··· Working data ···

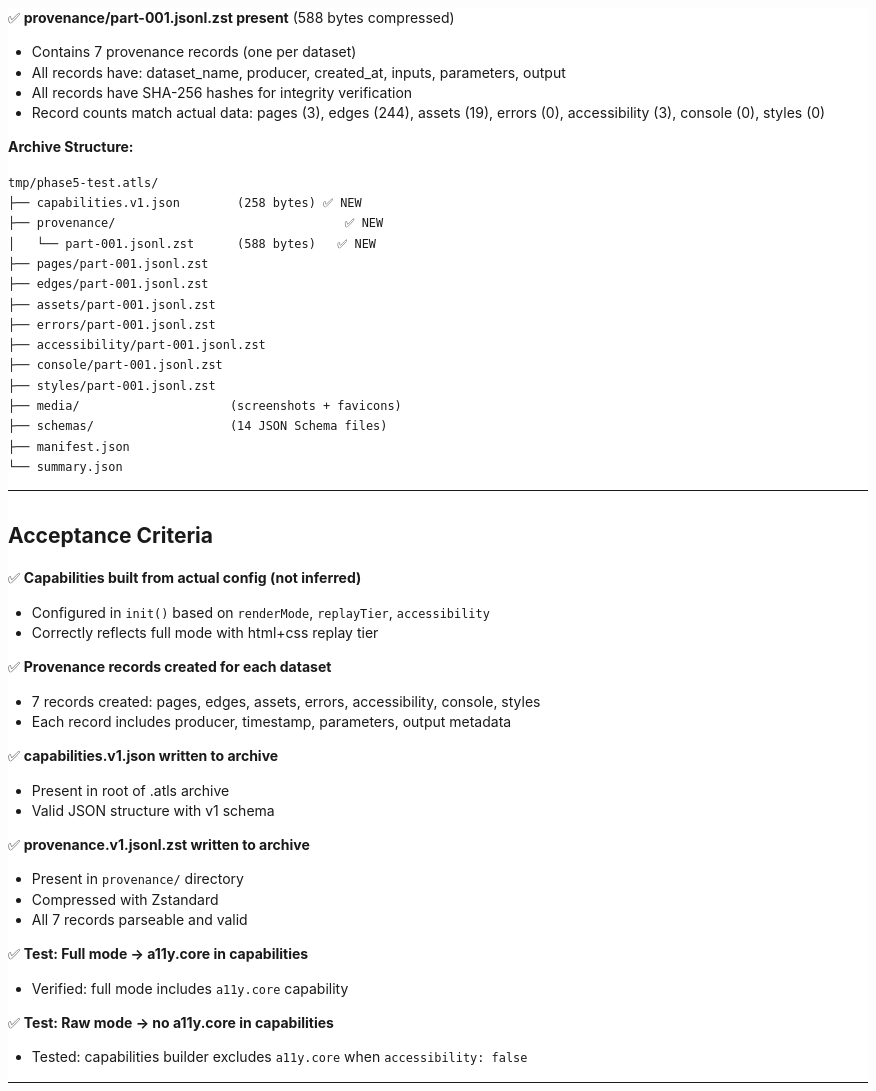 ✅ **provenance/part-001.jsonl.zst present** (588 bytes compressed)
- Contains 7 provenance records (one per dataset)
- All records have: dataset_name, producer, created_at, inputs, parameters, output
- All records have SHA-256 hashes for integrity verification
- Record counts match actual data: pages (3), edges (244), assets (19), errors (0), accessibility (3), console (0), styles (0)

**Archive Structure:**
```
tmp/phase5-test.atls/
├── capabilities.v1.json        (258 bytes) ✅ NEW
├── provenance/                                ✅ NEW
│   └── part-001.jsonl.zst      (588 bytes)   ✅ NEW
├── pages/part-001.jsonl.zst
├── edges/part-001.jsonl.zst
├── assets/part-001.jsonl.zst
├── errors/part-001.jsonl.zst
├── accessibility/part-001.jsonl.zst
├── console/part-001.jsonl.zst
├── styles/part-001.jsonl.zst
├── media/                     (screenshots + favicons)
├── schemas/                   (14 JSON Schema files)
├── manifest.json
└── summary.json
```

---

## Acceptance Criteria

✅ **Capabilities built from actual config (not inferred)**
- Configured in `init()` based on `renderMode`, `replayTier`, `accessibility`
- Correctly reflects full mode with html+css replay tier

✅ **Provenance records created for each dataset**
- 7 records created: pages, edges, assets, errors, accessibility, console, styles
- Each record includes producer, timestamp, parameters, output metadata

✅ **capabilities.v1.json written to archive**
- Present in root of .atls archive
- Valid JSON structure with v1 schema

✅ **provenance.v1.jsonl.zst written to archive**
- Present in `provenance/` directory
- Compressed with Zstandard
- All 7 records parseable and valid

✅ **Test: Full mode → a11y.core in capabilities**
- Verified: full mode includes `a11y.core` capability

✅ **Test: Raw mode → no a11y.core in capabilities**
- Tested: capabilities builder excludes `a11y.core` when `accessibility: false`

---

···

§ Assignment: Go through the records and report each line that contains "errors".

§ Response area:
- Record counts match actual data: pages (3), edges (244), assets (19), errors (0), accessibility (3), console (0), styles (0)
├── errors/part-001.jsonl.zst
- 7 records created: pages, edges, assets, errors, accessibility, console, styles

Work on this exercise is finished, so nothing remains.